> WORK INSTRUCTIONS
Once the lines below holding the string "httpd" are counted, give that number alone.
*** DATA TO EXAMINE Section Begins ***
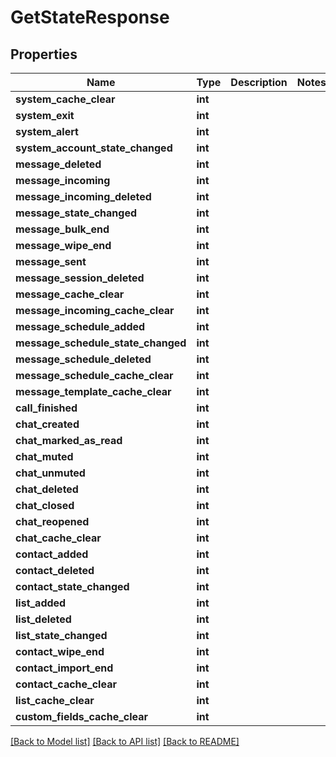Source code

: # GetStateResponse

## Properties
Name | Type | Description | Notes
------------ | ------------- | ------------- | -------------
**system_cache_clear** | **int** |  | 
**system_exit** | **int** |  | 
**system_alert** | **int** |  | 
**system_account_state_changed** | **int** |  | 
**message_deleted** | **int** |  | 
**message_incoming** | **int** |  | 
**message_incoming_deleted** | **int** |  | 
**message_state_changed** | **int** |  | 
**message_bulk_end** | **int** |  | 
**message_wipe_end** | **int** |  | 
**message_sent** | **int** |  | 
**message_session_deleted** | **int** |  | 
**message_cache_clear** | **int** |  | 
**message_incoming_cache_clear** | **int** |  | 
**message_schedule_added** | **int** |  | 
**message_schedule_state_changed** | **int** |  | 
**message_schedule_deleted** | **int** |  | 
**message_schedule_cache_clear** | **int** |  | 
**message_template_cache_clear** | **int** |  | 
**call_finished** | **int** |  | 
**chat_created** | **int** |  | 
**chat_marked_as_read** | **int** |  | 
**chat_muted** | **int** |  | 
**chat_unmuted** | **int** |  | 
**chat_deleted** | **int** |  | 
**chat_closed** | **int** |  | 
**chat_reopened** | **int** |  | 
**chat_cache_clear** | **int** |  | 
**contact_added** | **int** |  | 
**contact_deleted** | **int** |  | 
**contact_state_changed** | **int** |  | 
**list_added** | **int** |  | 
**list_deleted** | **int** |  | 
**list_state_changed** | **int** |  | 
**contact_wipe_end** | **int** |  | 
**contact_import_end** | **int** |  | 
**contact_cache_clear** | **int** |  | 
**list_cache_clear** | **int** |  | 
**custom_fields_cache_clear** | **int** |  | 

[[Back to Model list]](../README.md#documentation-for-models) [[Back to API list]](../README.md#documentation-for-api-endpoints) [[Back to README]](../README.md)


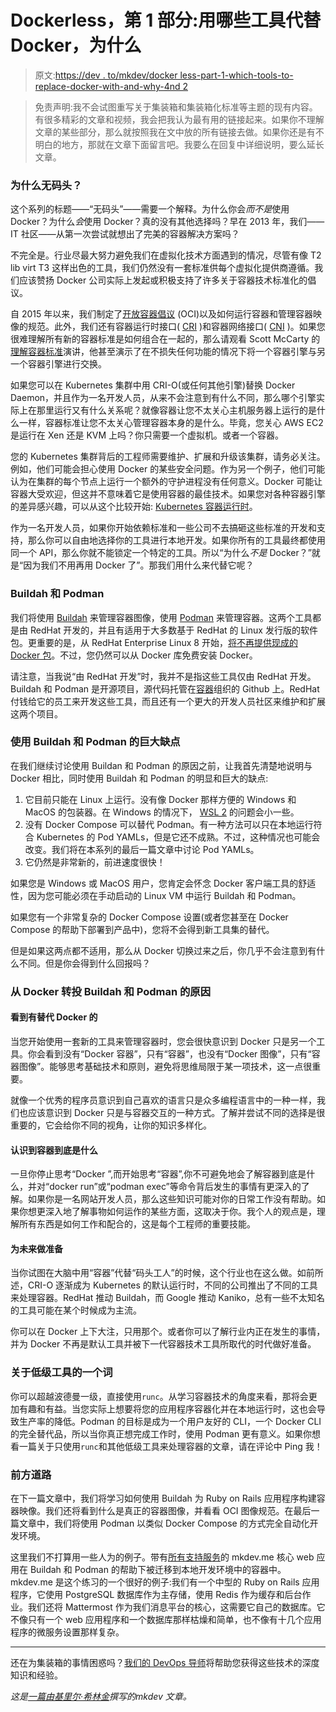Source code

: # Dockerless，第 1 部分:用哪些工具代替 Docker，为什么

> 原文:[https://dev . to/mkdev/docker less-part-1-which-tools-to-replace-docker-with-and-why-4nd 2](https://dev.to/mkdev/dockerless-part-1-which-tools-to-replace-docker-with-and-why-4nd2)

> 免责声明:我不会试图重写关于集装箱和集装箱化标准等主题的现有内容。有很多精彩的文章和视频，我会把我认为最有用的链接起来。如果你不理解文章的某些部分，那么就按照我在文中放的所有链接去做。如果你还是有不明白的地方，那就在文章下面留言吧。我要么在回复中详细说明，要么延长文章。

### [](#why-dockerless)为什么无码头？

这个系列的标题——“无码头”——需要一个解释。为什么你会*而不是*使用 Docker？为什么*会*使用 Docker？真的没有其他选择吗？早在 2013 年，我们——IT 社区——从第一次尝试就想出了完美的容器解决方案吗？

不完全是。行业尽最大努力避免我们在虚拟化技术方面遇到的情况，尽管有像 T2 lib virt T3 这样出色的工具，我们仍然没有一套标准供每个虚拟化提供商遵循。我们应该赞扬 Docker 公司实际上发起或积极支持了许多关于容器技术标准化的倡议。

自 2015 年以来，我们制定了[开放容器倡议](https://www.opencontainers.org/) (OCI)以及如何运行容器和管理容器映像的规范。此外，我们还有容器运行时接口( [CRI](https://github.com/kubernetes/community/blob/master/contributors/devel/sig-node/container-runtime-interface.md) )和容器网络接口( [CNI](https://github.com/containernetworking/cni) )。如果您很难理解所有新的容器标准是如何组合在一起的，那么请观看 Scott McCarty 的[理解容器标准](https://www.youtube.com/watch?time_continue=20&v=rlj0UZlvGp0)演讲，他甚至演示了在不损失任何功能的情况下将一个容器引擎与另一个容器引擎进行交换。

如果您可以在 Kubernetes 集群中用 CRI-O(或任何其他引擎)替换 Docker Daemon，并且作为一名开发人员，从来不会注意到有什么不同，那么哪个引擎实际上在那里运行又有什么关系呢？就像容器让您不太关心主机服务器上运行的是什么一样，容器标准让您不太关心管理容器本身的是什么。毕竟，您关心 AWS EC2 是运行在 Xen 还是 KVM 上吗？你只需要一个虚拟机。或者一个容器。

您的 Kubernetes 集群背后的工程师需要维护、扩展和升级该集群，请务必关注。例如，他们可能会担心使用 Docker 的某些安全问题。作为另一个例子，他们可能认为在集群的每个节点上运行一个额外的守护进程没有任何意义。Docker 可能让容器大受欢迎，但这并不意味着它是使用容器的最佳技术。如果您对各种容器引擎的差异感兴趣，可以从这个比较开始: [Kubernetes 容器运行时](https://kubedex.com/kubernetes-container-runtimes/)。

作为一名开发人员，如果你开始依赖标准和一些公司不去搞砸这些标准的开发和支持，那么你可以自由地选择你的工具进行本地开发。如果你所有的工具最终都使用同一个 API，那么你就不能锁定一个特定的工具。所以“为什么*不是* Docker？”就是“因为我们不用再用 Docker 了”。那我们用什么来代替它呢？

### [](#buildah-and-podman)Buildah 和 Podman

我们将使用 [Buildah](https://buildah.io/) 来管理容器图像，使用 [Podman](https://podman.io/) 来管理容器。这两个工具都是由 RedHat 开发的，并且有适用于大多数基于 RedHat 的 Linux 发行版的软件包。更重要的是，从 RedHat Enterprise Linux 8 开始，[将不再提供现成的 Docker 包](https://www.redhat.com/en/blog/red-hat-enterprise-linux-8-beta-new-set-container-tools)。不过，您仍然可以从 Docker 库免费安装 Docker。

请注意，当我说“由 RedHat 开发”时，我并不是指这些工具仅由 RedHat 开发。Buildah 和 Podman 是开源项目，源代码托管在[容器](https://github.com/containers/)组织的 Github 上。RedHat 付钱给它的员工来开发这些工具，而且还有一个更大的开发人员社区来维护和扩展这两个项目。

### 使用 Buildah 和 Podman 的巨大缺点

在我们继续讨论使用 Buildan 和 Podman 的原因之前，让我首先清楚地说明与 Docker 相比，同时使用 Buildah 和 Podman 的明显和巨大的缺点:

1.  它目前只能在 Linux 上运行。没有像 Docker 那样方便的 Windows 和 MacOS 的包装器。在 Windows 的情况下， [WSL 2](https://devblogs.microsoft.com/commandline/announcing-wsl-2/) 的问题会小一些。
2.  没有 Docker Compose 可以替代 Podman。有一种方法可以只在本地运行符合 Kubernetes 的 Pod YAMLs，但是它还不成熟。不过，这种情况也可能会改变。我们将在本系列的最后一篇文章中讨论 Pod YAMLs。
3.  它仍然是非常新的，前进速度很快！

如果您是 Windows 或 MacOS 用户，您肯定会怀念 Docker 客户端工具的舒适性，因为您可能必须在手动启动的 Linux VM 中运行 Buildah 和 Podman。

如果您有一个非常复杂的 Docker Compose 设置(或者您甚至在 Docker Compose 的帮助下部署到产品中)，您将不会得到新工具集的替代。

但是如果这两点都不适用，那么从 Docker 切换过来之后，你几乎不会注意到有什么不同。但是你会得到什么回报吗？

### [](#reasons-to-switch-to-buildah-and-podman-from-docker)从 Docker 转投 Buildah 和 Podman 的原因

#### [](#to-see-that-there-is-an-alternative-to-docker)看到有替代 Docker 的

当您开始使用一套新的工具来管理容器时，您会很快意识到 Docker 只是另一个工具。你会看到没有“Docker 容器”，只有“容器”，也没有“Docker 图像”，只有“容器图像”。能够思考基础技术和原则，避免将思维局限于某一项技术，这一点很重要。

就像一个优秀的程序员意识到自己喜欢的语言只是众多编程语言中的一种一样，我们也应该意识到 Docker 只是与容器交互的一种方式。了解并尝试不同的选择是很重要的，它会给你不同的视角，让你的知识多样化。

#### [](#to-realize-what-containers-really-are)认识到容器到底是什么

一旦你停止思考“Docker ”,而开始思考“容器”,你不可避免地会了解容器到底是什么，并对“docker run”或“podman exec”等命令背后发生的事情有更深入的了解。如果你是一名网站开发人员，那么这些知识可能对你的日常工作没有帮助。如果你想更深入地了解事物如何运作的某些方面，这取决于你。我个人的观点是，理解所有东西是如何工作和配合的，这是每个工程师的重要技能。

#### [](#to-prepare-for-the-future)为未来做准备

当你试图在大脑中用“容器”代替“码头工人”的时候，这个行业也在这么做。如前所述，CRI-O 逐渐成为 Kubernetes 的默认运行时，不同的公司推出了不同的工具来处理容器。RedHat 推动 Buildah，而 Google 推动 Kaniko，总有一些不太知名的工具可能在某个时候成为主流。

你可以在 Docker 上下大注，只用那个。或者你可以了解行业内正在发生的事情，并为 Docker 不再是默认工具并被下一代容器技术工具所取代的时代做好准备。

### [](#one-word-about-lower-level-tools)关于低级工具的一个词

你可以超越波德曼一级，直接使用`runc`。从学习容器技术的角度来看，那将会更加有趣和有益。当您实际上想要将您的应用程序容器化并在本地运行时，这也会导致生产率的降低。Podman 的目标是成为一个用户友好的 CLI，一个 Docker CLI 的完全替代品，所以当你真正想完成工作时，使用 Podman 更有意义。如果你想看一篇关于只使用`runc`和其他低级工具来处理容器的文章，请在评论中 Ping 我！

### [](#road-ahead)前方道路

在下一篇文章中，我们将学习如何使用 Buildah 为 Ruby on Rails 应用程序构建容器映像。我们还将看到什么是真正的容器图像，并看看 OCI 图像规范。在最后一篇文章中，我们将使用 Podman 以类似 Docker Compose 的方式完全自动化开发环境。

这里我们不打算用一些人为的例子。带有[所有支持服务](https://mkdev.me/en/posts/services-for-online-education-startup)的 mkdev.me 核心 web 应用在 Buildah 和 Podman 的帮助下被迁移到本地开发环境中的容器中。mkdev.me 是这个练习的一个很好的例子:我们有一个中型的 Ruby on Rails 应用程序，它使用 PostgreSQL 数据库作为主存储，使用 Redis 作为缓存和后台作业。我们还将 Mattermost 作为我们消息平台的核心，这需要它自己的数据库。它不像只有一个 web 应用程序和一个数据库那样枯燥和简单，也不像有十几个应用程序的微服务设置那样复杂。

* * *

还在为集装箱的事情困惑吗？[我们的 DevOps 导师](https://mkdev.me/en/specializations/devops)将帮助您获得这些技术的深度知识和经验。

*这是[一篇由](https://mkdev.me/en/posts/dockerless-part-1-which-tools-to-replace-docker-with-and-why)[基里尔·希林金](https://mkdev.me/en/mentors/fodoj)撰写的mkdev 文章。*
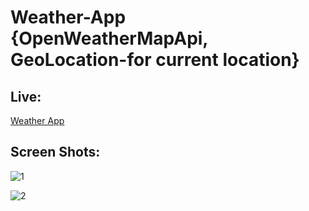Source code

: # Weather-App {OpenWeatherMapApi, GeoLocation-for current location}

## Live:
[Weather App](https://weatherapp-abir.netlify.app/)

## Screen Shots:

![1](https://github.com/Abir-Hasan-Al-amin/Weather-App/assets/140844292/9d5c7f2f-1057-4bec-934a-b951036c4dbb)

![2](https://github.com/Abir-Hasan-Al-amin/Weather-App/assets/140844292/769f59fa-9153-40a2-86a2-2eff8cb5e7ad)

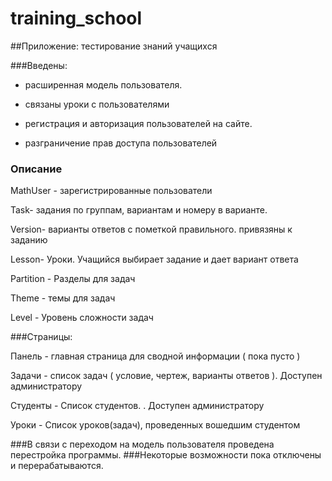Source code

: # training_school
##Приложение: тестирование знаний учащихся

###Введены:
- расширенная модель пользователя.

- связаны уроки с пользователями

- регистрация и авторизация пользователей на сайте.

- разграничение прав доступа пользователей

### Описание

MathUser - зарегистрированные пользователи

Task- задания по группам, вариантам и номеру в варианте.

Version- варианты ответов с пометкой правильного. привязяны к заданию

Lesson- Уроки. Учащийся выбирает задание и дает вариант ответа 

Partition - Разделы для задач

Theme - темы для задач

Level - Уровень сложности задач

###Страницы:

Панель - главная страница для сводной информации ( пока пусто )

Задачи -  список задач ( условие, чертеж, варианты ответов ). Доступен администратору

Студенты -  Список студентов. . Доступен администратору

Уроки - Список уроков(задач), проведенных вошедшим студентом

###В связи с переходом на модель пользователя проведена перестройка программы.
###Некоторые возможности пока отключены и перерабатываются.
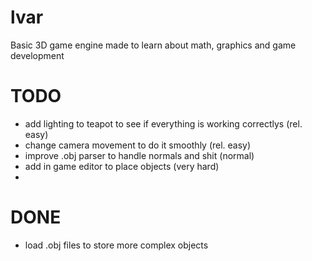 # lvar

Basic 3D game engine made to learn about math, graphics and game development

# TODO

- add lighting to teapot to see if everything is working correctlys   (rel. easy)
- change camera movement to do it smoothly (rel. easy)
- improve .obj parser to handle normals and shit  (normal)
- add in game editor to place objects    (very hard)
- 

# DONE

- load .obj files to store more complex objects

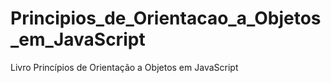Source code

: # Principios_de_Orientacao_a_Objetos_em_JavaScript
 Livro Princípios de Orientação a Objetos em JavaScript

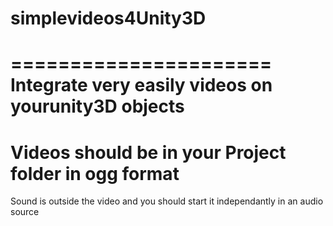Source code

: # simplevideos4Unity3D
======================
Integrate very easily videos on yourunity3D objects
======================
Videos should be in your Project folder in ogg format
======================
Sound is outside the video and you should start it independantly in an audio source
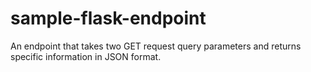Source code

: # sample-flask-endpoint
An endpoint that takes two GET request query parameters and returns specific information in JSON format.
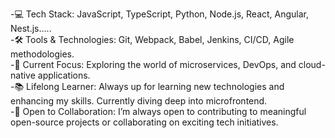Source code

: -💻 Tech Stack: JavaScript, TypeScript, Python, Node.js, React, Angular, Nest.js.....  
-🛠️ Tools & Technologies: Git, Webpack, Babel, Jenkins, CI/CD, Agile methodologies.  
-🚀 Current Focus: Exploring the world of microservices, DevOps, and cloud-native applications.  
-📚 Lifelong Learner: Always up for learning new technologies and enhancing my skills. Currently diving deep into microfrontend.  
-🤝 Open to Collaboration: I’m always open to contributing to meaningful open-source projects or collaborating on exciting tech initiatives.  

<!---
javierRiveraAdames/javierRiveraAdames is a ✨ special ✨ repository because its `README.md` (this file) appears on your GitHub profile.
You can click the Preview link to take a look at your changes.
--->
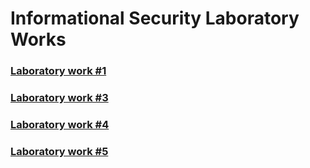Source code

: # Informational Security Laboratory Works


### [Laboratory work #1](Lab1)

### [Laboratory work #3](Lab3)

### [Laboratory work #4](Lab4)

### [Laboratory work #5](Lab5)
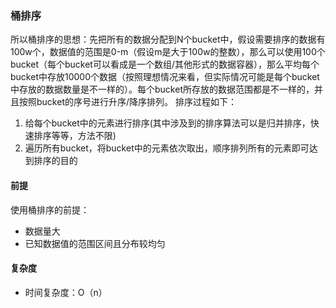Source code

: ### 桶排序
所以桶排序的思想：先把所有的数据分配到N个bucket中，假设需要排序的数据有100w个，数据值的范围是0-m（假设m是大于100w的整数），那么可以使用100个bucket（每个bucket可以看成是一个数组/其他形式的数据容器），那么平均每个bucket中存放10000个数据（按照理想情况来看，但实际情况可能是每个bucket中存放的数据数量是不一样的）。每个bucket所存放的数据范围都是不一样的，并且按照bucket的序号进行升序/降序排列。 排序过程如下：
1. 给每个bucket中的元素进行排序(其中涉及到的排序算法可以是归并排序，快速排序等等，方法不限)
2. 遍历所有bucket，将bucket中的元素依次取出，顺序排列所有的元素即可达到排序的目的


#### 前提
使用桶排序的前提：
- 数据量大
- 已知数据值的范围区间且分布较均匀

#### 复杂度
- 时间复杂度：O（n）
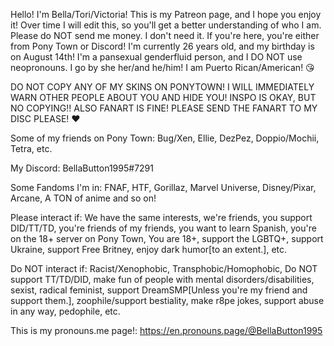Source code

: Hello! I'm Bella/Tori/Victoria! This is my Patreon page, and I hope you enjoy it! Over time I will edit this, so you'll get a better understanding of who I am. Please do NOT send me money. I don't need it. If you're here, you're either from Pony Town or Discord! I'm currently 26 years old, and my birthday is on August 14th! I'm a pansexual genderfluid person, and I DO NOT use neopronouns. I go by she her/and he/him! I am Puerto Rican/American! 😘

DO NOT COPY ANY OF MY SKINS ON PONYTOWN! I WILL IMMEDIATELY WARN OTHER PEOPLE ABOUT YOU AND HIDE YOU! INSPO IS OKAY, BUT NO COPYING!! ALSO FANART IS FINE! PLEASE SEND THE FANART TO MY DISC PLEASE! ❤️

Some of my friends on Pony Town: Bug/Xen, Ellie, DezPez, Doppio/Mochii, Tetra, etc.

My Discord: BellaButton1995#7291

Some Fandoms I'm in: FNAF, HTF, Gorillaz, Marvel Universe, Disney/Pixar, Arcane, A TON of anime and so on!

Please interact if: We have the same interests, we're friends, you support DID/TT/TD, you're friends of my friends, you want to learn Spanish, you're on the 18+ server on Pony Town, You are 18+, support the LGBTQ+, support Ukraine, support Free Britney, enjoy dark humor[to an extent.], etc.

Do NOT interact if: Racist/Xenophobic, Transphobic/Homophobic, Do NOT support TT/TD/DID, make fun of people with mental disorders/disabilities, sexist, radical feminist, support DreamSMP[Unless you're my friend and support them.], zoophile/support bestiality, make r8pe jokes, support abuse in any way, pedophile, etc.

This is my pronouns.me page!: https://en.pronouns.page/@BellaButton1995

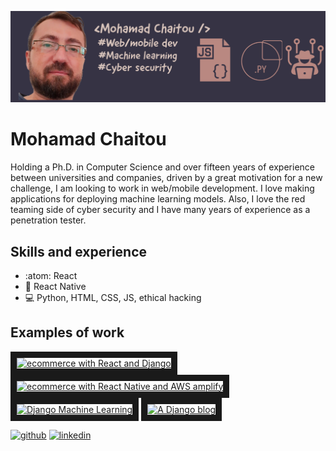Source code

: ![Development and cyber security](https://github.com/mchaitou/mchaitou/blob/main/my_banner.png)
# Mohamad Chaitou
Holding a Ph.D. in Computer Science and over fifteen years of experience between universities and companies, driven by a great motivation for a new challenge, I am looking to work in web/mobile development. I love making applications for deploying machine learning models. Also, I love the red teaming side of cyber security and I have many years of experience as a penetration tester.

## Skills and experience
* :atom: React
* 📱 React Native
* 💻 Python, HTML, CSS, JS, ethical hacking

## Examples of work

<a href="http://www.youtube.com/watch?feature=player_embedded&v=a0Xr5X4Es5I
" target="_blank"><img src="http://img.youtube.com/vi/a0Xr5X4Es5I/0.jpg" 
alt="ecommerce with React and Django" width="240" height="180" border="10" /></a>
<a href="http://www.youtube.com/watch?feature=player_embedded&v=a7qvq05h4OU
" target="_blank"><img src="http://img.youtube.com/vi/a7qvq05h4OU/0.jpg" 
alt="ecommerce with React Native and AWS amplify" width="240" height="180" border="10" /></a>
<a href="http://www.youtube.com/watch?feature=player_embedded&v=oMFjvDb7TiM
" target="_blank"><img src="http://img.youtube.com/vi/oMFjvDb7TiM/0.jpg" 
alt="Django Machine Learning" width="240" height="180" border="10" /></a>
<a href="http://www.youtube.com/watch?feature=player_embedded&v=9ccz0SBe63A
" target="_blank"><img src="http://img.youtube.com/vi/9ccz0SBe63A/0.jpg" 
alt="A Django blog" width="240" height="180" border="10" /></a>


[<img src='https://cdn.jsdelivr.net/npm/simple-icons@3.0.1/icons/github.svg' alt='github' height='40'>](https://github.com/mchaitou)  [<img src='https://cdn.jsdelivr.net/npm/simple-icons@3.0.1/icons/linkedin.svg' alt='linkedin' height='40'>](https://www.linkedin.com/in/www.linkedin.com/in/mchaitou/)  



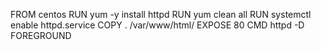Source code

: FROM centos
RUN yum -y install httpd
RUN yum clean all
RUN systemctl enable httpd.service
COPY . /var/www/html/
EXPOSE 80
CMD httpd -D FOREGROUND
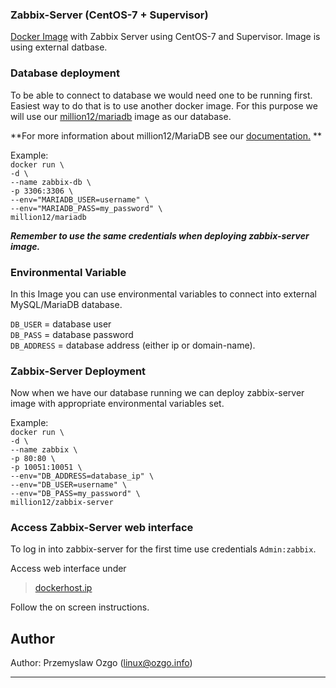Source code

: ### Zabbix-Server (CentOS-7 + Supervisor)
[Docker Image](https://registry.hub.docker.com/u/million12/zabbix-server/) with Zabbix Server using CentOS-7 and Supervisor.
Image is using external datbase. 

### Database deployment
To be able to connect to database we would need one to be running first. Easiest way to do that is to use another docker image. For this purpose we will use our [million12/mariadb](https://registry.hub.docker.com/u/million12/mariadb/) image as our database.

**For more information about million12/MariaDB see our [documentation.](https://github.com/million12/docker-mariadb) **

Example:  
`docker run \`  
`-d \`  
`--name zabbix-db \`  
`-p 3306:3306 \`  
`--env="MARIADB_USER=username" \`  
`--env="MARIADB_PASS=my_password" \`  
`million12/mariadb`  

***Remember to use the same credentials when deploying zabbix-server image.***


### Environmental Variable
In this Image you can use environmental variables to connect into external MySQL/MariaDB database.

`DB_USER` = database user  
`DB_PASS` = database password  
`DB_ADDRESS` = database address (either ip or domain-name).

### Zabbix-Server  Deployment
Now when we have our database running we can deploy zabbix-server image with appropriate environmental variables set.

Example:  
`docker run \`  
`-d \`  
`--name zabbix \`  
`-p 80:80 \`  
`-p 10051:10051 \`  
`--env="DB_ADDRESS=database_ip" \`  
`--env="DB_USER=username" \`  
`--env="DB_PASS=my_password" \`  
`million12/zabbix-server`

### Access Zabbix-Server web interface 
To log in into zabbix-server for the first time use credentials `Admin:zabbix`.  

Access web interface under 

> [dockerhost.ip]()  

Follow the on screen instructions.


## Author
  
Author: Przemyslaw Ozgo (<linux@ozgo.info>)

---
*** DATA TO EXAMINE Section Ends ***
> ANSWER TO THIS PROBLEM
3